Como no siempre apunto lo que me estremece, ahora mismo no recuerdo quién es el autor de esta frase que tan bien nos enmarca en la liturgia de este domingo: Lo que más ofende es la lejanía de las personas a las que amamos y lo que de verdad nos defiende es la presencia de aquellos que nos aman.
Nadie nos ama más que Cristo. Nada como la luz de la fe para sentirnos seguros en medio de las muchas nieblas y tinieblas de cada día. Pero es indispensable una condición para sentir esa presencia: llegar a lo profundo de nosotros mismos, al agua de la mayor hondura. Es necesario interiorizar la Palabra y convertirla en vida y sacramento. Es preciso escribir poco a poco la novela del alma.

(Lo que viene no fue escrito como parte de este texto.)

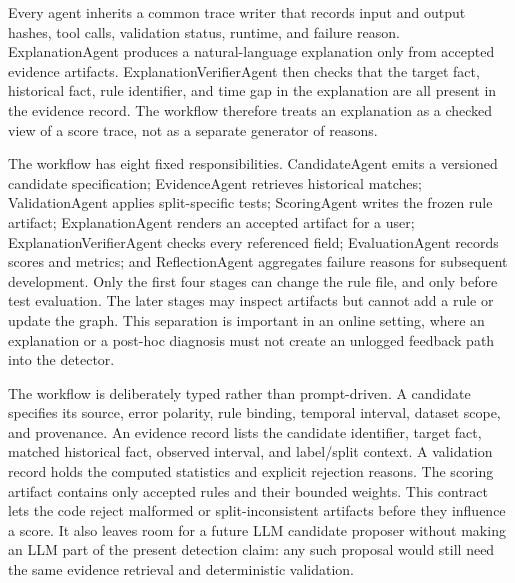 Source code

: Every agent inherits a common trace writer that records input and output hashes, tool calls, validation status, runtime, and failure reason. ExplanationAgent produces a natural-language explanation only from accepted evidence artifacts. ExplanationVerifierAgent then checks that the target fact, historical fact, rule identifier, and time gap in the explanation are all present in the evidence record. The workflow therefore treats an explanation as a checked view of a score trace, not as a separate generator of reasons.

The workflow has eight fixed responsibilities. CandidateAgent emits a versioned candidate specification; EvidenceAgent retrieves historical matches; ValidationAgent applies split-specific tests; ScoringAgent writes the frozen rule artifact; ExplanationAgent renders an accepted artifact for a user; ExplanationVerifierAgent checks every referenced field; EvaluationAgent records scores and metrics; and ReflectionAgent aggregates failure reasons for subsequent development. Only the first four stages can change the rule file, and only before test evaluation. The later stages may inspect artifacts but cannot add a rule or update the graph. This separation is important in an online setting, where an explanation or a post-hoc diagnosis must not create an unlogged feedback path into the detector.

The workflow is deliberately typed rather than prompt-driven. A candidate specifies its source, error polarity, rule binding, temporal interval, dataset scope, and provenance. An evidence record lists the candidate identifier, target fact, matched historical fact, observed interval, and label/split context. A validation record holds the computed statistics and explicit rejection reasons. The scoring artifact contains only accepted rules and their bounded weights. This contract lets the code reject malformed or split-inconsistent artifacts before they influence a score. It also leaves room for a future LLM candidate proposer without making an LLM part of the present detection claim: any such proposal would still need the same evidence retrieval and deterministic validation.

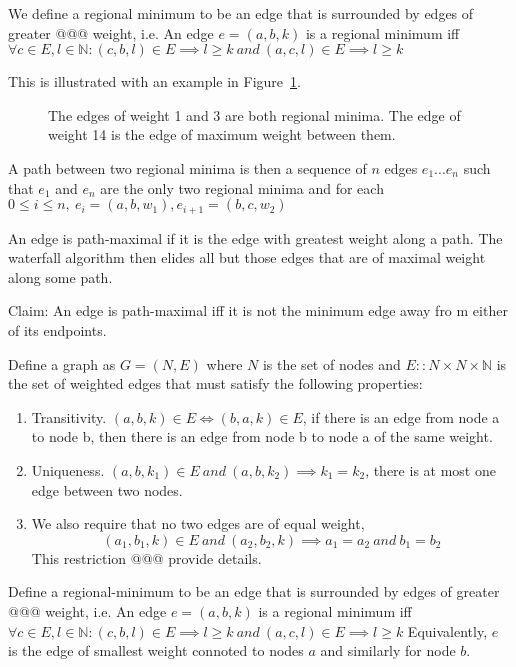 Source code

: \documentclass{jfp}
\begin{document}
We define a regional minimum to be an edge that is surrounded by edges of greater @@@
weight, i.e.
An edge $e = (a,b,k)$ is a regional minimum iff
$\forall c \in E, l \in \mathbb{N} :
  (c,b,l) \in E \implies l \geq k\ and\
  (a,c,l) \in E \implies l \geq k $


This is illustrated with an example in Figure~\ref{fig:regmin}.

\begin{figure}
\centering
\ifpdf
\else
\fi
\caption{The edges of weight 1 and 3 are both regional minima. The
edge of weight 14 is the edge of maximum weight between them.}
\label{fig:regmin}
\end{figure}

A path between two regional minima is then a sequence of $n$ edges $e_1 ... e_n$
such that $e_1$ and $e_n$ are the only two regional minima
and for each $ 0 \leq i \le n,\ e_i = (a,b,w_1) , e_{i+1} = (b,c,w_2)$

\noindent An edge is path-maximal if it is the edge with greatest weight along a
 path.
The waterfall algorithm then elides all but those edges that are of maximal weight along some path.

\noindent Claim: An edge is path-maximal iff it is not the minimum edge away fro
m either of its endpoints.



Define a graph as $G = (N,E)$
where $N$ is the set of nodes and $E :: N\times N \times \mathbb{N}$ is the set of weighted edges
that must satisfy the following properties:
\begin{enumerate}

\item Transitivity. $(a,b,k) \in E \iff (b,a,k) \in E$, if there is an
  edge from node a to node b, then there is an edge from node b to
  node a of the same weight.

\item Uniqueness.  $(a,b,k_1) \in E\ and\ (a,b,k_2) \implies k_1 =
  k_2$, there is at most one edge between two nodes.

\item We also require that no two edges are of equal weight,
  \[
  (a_1,b_1,k) \in E\ and\ (a_2,b_2,k) \implies a_1 = a_2\ and\ b_1 =
  b_2
  \]
  This restriction @@@ provide details.

\end{enumerate}

Define a regional-minimum to be an edge that is surrounded by edges of
greater @@@ weight, i.e.  An edge $e = (a,b,k)$ is a regional minimum iff
$\forall c \in E, l \in \mathbb{N} : (c,b,l) \in E \implies l \geq
k\ and\ (a,c,l) \in E \implies l \geq k $ Equivalently, $e$ is the
edge of smallest weight connoted to nodes $a$ and similarly for node
$b$.
\end{document}
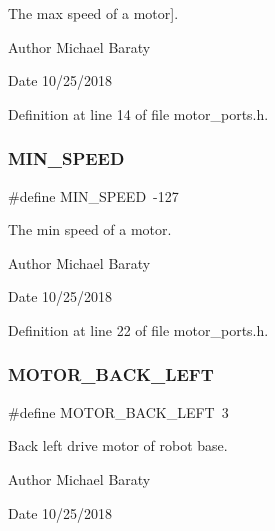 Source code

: The max speed of a motor]. 

\begin{DoxyAuthor}{Author}
Michael Baraty 
\end{DoxyAuthor}
\begin{DoxyDate}{Date}
10/25/2018 
\end{DoxyDate}


Definition at line 14 of file motor\+\_\+ports.\+h.

\mbox{\label{motor__ports_8h_ad5f5efaa5cb771bd06da4bfe6046809e}} 
\subsubsection{M\+I\+N\+\_\+\+S\+P\+E\+ED}
{\footnotesize\ttfamily \#define M\+I\+N\+\_\+\+S\+P\+E\+ED~-\/127}



The min speed of a motor. 

\begin{DoxyAuthor}{Author}
Michael Baraty 
\end{DoxyAuthor}
\begin{DoxyDate}{Date}
10/25/2018 
\end{DoxyDate}


Definition at line 22 of file motor\+\_\+ports.\+h.

\mbox{\label{motor__ports_8h_a36e9fda07b5cd4408170fe907b75a8b7}} 
\subsubsection{M\+O\+T\+O\+R\+\_\+\+B\+A\+C\+K\+\_\+\+L\+E\+FT}
{\footnotesize\ttfamily \#define M\+O\+T\+O\+R\+\_\+\+B\+A\+C\+K\+\_\+\+L\+E\+FT~3}



Back left drive motor of robot base. 

\begin{DoxyAuthor}{Author}
Michael Baraty 
\end{DoxyAuthor}
\begin{DoxyDate}{Date}
10/25/2018 
\end{DoxyDate}


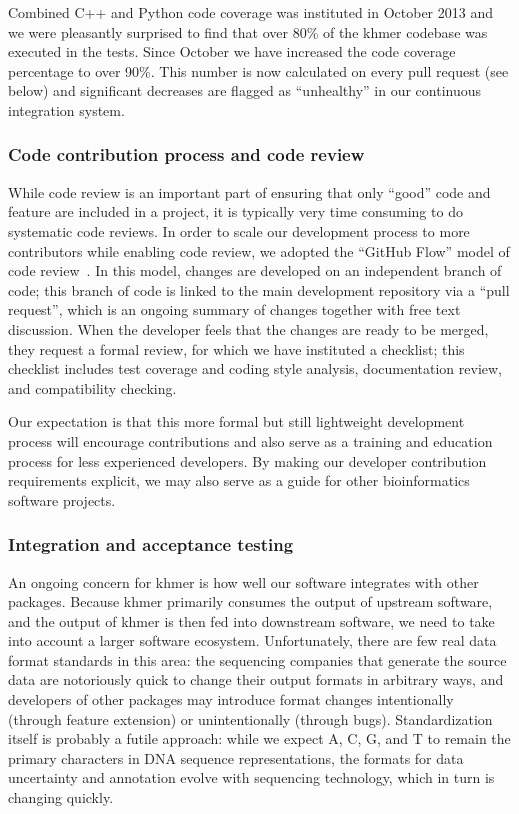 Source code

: \documentclass[12pt]{article}
\begin{document}
Combined C++ and Python code coverage was instituted in October 2013
and we were pleasantly surprised to find that over 80\% of the khmer
codebase was executed in the tests.  Since October we have increased
the code coverage percentage to over 90\%. This number is now
calculated on every pull request (see below) and significant decreases
are flagged as ``unhealthy'' in our continuous integration system.

\subsubsection{Code contribution process and code review}

While code review is an important part of ensuring that only ``good''
code and feature are included in a project, it is typically very time
consuming to do systematic code reviews.  In order to scale our
development process to more contributors while enabling code review,
we adopted the ``GitHub Flow'' model of code review~\cite{GitHubFlow}.
In this model, changes are developed on an independent branch
of code; this branch of code is linked to the main development
repository via a ``pull request'', which is an ongoing summary of
changes together with free text discussion.  When the developer feels
that the changes are ready to be merged, they request a formal review,
for which we have instituted a checklist; this checklist includes test
coverage and coding style analysis, documentation review, and
compatibility checking.

Our expectation is that this more formal but still lightweight
development process will encourage contributions and also serve as a
training and education process for less experienced developers.  By
making our developer contribution requirements explicit, we may also
serve as a guide for other bioinformatics software projects.

\subsubsection{Integration and acceptance testing}

An ongoing concern for khmer is how well our software integrates with
other packages.  Because khmer primarily consumes the output of
upstream software, and the output of khmer is then fed into downstream
software, we need to take into account a larger software ecosystem.
Unfortunately, there are few real data format standards in this area:
the sequencing companies that generate the source data are notoriously
quick to change their output formats in arbitrary ways, and developers
of other packages may introduce format changes intentionally (through
feature extension) or unintentionally (through bugs).  Standardization
itself is probably a futile approach: while we expect A, C, G, and
T to remain the primary characters in DNA sequence representations,
the formats for data uncertainty and annotation evolve with
sequencing technology, which in turn is changing quickly.
\end{document}
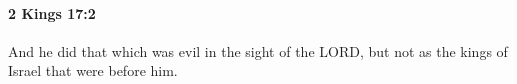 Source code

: 
		\paragraph{2 Kings 17:2} %
			\label{2KINGS-17-2}

			And he did that which was evil in the sight of the LORD, but not as the kings of Israel that were before him.



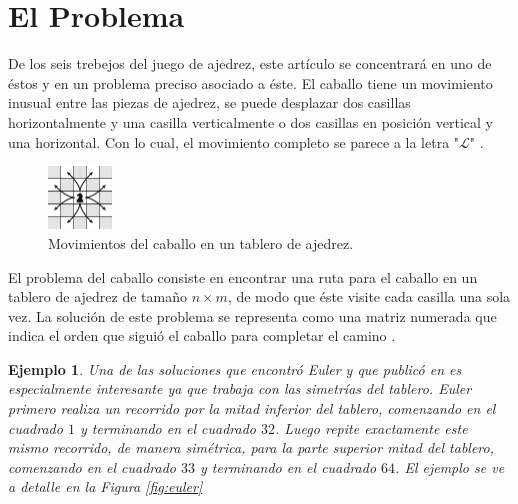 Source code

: \documentclass[journal, 10pt]{IEEEtran}
\newtheorem{example}{Ejemplo}
\begin{document}

\section{El Problema}
De los seis trebejos del juego de ajedrez, este art\'iculo se concentrará en uno de éstos y en un problema preciso asociado a éste. El caballo tiene un movimiento inusual entre las piezas de ajedrez, se puede desplazar dos casillas horizontalmente y una casilla verticalmente o dos casillas en posición vertical y una horizontal. Con lo cual, el movimiento completo se parece a la letra "$\mathcal{L}$"  \cite{Uehara:2019}.

\begin{figure}[h]

\centering
\includegraphics[width=0.15\textwidth]{figures/k_moves.png}
\caption{Movimientos del caballo en un tablero de ajedrez.}
\label{fig:moves}

\end{figure}

El problema del caballo consiste en encontrar una ruta para el caballo en un tablero de ajedrez de tamaño $n \times m$, de modo que éste visite cada casilla una sola vez. La soluci\'on de este problema se representa como una matriz numerada que indica el orden que sigui\'o el caballo para completar el camino \cite{Kopec:2016}.

\begin{example}
	Una de las soluciones que encontró Euler y que publicó en \cite{Euler:1759} es especialmente interesante ya que trabaja con las simetr\'ias del tablero. Euler primero realiza un recorrido por la mitad inferior del tablero, comenzando en el cuadrado $1$ y terminando en el cuadrado $32$. Luego repite exactamente este mismo recorrido, de manera sim\'etrica, para la parte superior mitad del tablero, comenzando en el cuadrado $33$ y terminando en el cuadrado $64$. El ejemplo se ve a detalle en la \textit{Figura \ref{fig:euler}} 
\end{example}
\end{document}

Sólo con la Palabra hecha carne sobre la carne propia seremos un Destino, para nosotros mismos y para los demás. Esa fue exactamente la promesa de Dios a Abraham: Serás Bendición y Destino. Bendición por haber hurgado en su intimidad reclamando una respuesta a los hervores del pecho, a la multitud de los caminos: ansias que Dios oyó ungiéndolas con el aceite de su boca. Y Destino, porque los hombres y los pájaros de los siglos sucesivos han bebido en la fidelidad de esa promesa cumplida en el amor de Dios.
Os amo. No os dejaré huérfanos. Permanecerá con vosotros el Defensor... Y una noria de sangre en el tiempo sigue repartiendo la Vida en la esperanza de la Iglesia.